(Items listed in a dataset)
■ ■ ■ ■ ■

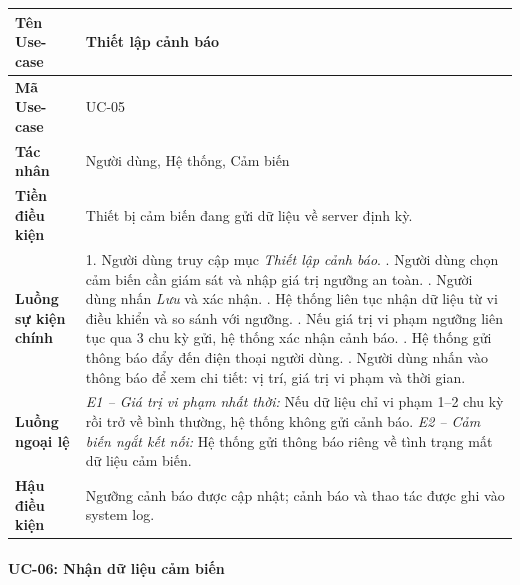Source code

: \begin{table}[H]
\centering
\renewcommand{\arraystretch}{1.4}
\begin{tabular}{|p{3.8cm}|p{10cm}|}
\hline
\textbf{Tên Use-case}       & Thiết lập cảnh báo \\ \hline
\textbf{Mã Use-case}        & UC-05 \\ \hline
\textbf{Tác nhân}           & Người dùng, Hệ thống, Cảm biến \\ \hline
\textbf{Tiền điều kiện}     & Thiết bị cảm biến đang gửi dữ liệu về server định kỳ. \\ \hline
\textbf{Luồng sự kiện chính} & 
1. Người dùng truy cập mục \textit{Thiết lập cảnh báo}. \newline
2. Người dùng chọn cảm biến cần giám sát và nhập giá trị ngưỡng an toàn. \newline
3. Người dùng nhấn \textit{Lưu} và xác nhận. \newline
4. Hệ thống liên tục nhận dữ liệu từ vi điều khiển và so sánh với ngưỡng. \newline
5. Nếu giá trị vi phạm ngưỡng liên tục qua 3 chu kỳ gửi, hệ thống xác nhận cảnh báo. \newline
6. Hệ thống gửi thông báo đẩy đến điện thoại người dùng. \newline
7. Người dùng nhấn vào thông báo để xem chi tiết: vị trí, giá trị vi phạm và thời gian. \\ \hline
\textbf{Luồng ngoại lệ}     & 
\textit{E1 -- Giá trị vi phạm nhất thời:} Nếu dữ liệu chỉ vi phạm 1--2 chu kỳ rồi trở về bình thường, hệ thống không gửi cảnh báo. \newline
\textit{E2 -- Cảm biến ngắt kết nối:} Hệ thống gửi thông báo riêng về tình trạng mất dữ liệu cảm biến. \\ \hline
\textbf{Hậu điều kiện}      & Ngưỡng cảnh báo được cập nhật; cảnh báo và thao tác được ghi vào system log. \\ \hline
\end{tabular}
\end{table}

\paragraph{UC-06: Nhận dữ liệu cảm biến}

■ ■ ■ ■ ■

How to complete this task: Each entry above has to be set down again verbatim, except for its pictures.

Result for this task:
Source code

: \begin{table}[H]
\centering
\renewcommand{\arraystretch}{1.4}
\begin{tabular}{|p{3.8cm}|p{10cm}|}
\hline
\textbf{Tên Use-case}       & Thiết lập cảnh báo \\ \hline
\textbf{Mã Use-case}        & UC-05 \\ \hline
\textbf{Tác nhân}           & Người dùng, Hệ thống, Cảm biến \\ \hline
\textbf{Tiền điều kiện}     & Thiết bị cảm biến đang gửi dữ liệu về server định kỳ. \\ \hline
\textbf{Luồng sự kiện chính} & 
1. Người dùng truy cập mục \textit{Thiết lập cảnh báo}. \newline
2. Người dùng chọn cảm biến cần giám sát và nhập giá trị ngưỡng an toàn. \newline
3. Người dùng nhấn \textit{Lưu} và xác nhận. \newline
4. Hệ thống liên tục nhận dữ liệu từ vi điều khiển và so sánh với ngưỡng. \newline
5. Nếu giá trị vi phạm ngưỡng liên tục qua 3 chu kỳ gửi, hệ thống xác nhận cảnh báo. \newline
6. Hệ thống gửi thông báo đẩy đến điện thoại người dùng. \newline
7. Người dùng nhấn vào thông báo để xem chi tiết: vị trí, giá trị vi phạm và thời gian. \\ \hline
\textbf{Luồng ngoại lệ}     & 
\textit{E1 -- Giá trị vi phạm nhất thời:} Nếu dữ liệu chỉ vi phạm 1--2 chu kỳ rồi trở về bình thường, hệ thống không gửi cảnh báo. \newline
\textit{E2 -- Cảm biến ngắt kết nối:} Hệ thống gửi thông báo riêng về tình trạng mất dữ liệu cảm biến. \\ \hline
\textbf{Hậu điều kiện}      & Ngưỡng cảnh báo được cập nhật; cảnh báo và thao tác được ghi vào system log. \\ \hline
\end{tabular}
\end{table}

\paragraph{UC-06: Nhận dữ liệu cảm biến}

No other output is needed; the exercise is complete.